People don’t tend to think of their lives within structures, but rather as days, relationships and places.  Families seek supportive schools, reasonable commutes, quality local stores or, when they have time, nice parks to relax in.  Working people worry about commutes, neighbors they can trust rather than fear and affordable tax rates.  Matters of racial disparity or class differences are not common features of our everyday thoughts.  We have enough to worry about meeting needs in the time available, with the people we encounter and in the places where our needs are likely to be met.  These are the things that matter most to one’s sense of opportunity.  Structural relationships seem elsewhere.

Yet structure has a lot to do with all of the details of how people and places experience opportunity.  At the Center on Law in Metropolitan Equity (CLiME), we join a growing line of lawyers and legal academics who appreciate the role of structure—much of it legal structure, but public policy, too—in determining opportunity.  The make-up and quality of our public schools results from housing policies and rules about public finance. Our commutes and consumer infrastructure reflect patterns of economic development, transportation priorities and tax policy.  Our safety in public, the quality of nearby parks and even the composition of our neighbors reflect, in large part, the structure of local government law.  Structure works on place, and place is where life happens. 

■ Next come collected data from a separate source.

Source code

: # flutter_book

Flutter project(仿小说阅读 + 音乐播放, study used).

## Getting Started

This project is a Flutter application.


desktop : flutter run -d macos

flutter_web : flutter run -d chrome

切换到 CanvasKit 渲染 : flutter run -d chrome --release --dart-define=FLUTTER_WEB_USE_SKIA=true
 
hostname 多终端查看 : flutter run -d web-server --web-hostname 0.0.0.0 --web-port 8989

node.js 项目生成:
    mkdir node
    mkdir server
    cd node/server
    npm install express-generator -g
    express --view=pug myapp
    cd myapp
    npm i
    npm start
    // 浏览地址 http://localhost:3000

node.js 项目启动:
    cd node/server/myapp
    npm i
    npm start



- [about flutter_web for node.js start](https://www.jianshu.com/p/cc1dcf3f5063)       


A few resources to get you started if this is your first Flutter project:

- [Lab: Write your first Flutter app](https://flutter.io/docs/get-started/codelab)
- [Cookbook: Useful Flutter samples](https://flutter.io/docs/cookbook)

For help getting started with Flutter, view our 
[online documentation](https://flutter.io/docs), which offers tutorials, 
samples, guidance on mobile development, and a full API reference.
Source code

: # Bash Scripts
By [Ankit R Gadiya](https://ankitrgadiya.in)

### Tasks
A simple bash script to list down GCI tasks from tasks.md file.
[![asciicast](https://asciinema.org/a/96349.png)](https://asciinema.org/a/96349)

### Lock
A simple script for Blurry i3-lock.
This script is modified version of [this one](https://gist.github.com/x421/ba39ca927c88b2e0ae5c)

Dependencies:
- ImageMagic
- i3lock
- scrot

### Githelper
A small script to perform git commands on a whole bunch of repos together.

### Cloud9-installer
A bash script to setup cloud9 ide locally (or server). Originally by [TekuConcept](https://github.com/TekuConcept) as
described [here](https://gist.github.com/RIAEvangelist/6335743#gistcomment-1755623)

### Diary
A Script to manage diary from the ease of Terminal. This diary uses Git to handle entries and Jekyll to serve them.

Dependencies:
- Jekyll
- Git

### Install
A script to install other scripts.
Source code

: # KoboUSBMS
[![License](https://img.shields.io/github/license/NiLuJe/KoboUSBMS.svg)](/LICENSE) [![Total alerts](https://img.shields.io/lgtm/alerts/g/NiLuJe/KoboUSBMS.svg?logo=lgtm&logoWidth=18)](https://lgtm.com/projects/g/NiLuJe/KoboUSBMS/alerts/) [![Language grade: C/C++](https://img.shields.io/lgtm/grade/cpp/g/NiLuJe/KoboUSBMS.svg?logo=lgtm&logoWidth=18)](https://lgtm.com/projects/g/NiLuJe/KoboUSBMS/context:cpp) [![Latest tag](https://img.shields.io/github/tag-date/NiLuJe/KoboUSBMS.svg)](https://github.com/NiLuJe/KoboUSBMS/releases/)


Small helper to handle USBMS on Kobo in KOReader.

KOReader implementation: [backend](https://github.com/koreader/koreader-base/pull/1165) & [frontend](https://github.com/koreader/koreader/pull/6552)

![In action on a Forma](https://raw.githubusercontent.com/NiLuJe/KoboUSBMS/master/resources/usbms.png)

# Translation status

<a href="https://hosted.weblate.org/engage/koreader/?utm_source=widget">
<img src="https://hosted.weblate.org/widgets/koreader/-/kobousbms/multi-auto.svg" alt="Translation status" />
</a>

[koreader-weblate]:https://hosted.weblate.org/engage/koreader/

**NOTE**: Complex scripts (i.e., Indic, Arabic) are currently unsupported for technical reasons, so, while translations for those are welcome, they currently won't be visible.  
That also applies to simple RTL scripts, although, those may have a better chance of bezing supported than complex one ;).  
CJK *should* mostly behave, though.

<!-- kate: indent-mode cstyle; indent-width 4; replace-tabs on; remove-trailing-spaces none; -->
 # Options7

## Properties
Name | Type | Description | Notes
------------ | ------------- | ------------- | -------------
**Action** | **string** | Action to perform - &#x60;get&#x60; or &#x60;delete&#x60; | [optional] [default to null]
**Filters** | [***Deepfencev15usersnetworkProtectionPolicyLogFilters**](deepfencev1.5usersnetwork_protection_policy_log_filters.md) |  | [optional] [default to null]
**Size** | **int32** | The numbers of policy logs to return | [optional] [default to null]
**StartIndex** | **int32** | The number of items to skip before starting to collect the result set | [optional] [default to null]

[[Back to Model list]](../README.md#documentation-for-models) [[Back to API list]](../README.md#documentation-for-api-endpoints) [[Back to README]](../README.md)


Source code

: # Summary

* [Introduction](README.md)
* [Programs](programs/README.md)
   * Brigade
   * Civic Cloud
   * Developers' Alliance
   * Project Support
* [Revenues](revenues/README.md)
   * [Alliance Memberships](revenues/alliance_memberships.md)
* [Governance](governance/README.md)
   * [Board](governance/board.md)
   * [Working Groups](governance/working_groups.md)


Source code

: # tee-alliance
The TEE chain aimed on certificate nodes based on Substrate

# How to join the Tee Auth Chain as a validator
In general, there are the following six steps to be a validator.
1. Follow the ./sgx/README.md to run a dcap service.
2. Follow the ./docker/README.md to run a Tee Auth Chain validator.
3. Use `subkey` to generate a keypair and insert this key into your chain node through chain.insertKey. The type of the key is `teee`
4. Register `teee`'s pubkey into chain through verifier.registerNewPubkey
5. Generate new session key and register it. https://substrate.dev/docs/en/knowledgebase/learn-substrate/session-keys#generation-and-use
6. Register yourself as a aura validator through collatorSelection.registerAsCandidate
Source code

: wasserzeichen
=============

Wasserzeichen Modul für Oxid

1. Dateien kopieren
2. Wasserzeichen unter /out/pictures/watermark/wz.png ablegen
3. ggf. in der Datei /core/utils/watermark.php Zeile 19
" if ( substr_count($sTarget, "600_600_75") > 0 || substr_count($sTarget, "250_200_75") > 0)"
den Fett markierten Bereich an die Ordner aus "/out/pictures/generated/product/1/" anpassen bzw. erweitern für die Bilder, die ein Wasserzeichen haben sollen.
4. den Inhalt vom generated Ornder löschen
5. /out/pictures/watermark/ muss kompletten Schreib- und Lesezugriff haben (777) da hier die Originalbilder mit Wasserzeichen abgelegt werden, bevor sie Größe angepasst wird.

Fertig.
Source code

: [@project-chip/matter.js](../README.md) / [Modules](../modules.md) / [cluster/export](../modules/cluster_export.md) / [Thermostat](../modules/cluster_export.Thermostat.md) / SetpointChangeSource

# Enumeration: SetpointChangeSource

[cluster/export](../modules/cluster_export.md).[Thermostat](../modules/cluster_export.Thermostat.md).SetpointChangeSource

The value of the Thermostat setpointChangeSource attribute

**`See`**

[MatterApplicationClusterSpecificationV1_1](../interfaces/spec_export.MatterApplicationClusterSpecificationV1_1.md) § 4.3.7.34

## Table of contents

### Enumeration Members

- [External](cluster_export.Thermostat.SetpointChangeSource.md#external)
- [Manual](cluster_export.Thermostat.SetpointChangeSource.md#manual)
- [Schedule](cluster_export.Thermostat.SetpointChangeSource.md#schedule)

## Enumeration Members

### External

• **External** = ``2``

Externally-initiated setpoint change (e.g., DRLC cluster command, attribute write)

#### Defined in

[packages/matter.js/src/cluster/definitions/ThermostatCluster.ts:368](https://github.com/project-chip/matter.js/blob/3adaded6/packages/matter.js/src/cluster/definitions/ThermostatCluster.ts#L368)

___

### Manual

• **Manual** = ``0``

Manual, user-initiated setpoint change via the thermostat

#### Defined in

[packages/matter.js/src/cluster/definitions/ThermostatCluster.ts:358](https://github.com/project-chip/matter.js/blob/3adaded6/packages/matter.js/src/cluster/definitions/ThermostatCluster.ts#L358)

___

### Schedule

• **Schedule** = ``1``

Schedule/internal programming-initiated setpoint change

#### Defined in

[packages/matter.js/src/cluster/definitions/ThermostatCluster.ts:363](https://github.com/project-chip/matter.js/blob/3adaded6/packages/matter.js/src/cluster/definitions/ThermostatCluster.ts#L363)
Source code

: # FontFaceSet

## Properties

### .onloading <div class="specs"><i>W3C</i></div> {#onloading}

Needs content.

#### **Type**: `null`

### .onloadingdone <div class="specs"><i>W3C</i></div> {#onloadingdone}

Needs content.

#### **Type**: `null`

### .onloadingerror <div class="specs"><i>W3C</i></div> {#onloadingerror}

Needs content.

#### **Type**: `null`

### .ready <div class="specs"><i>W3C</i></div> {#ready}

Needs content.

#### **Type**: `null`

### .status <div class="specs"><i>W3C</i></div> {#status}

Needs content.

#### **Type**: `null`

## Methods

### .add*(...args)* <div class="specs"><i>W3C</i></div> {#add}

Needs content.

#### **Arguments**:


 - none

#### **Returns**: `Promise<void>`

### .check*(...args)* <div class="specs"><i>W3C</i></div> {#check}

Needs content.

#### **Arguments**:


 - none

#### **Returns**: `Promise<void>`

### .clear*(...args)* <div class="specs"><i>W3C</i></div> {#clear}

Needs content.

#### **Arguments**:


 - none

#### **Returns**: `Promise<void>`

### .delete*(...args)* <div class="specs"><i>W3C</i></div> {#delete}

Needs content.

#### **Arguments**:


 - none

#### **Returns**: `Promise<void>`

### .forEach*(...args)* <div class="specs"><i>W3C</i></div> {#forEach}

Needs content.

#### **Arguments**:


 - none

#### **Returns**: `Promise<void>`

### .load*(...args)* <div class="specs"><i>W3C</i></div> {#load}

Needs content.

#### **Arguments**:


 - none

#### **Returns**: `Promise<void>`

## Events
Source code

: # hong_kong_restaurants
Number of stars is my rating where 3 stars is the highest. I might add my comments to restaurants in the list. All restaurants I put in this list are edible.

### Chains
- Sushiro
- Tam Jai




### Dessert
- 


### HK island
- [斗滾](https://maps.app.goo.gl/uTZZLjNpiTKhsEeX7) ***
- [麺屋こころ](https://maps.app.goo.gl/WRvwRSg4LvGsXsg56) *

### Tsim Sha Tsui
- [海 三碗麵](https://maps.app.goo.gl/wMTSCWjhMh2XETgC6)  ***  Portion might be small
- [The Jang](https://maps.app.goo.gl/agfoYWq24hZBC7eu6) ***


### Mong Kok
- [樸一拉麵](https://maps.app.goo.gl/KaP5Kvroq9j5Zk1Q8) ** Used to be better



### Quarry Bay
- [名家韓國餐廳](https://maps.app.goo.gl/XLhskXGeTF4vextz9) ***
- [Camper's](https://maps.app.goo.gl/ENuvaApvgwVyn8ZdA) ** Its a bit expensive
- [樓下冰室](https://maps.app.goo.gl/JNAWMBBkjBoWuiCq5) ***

In our first year, CLiME will endeavor to be a resource about the structural relationship between place and opportunity.  Our students and associated faculty and colleagues across disciplines certainly care about the details of daily life, but our contribution here is to better understand structures. These include the dynamic interaction of race, class and rules about place across our metropolitan areas.  In our New Jersey focus, we publish equity audits by Rutgers law students who have been trained in doing interdisciplinary analyses of comparative opportunity structures in at least two New Jersey municipalities.  We will also update the status of exclusionary zoning in the Garden State.  Our first featured publication is an empirical analysis of regional equity factors such as housing, tax and school policies by the noted author and advocate David Rusk.  Our inaugural CLiME fellow Ian Liberty has completed an early analysis of the equities involved in Super Storm Sandy and the character of the government’s response.  Upcoming CLiME research projects include reports on the legal dynamics of white poverty in New Jersey, the potential meaning of a more robust “affirmatively furthering fair housing” regulatory regime, and a broader look at the pros and cons of interlocal services agreements.  Meanwhile, we will continue to develop our new website to make it an effective digital research portal for all things metropolitan equity. 

CLiME is the result of a basic recognition at the bottom of where law, policy, structural opportunity and daily needs meet: Mutuality.  As Martin Luther King, Jr. explained in 1968, we live our lives “in an inescapable network of mutuality, bound in a single garment of destiny.”  This has become even more apparent with the events of the last decade—the Great Recession and the collapse of the housing bubble, rapid demographic change beckoning a new majority of minorities, rising wealth inequality, severe fiscal stress among states and local governments, a global labor economy requiring much higher skills despite a shrinking jobs base, persistent segregation—and no clear way out.  We are committed to joining the ranks of problem-solvers through question-driven research.  We recognize the primacy of the region as a unit of analysis.  We appreciate the challenge to contribute legal analyses to the important work of other disciplines in promoting greater equity, efficiency and opportunity in New Jersey and beyond.  We don’t fear interdependency.  We embrace it.  Join us.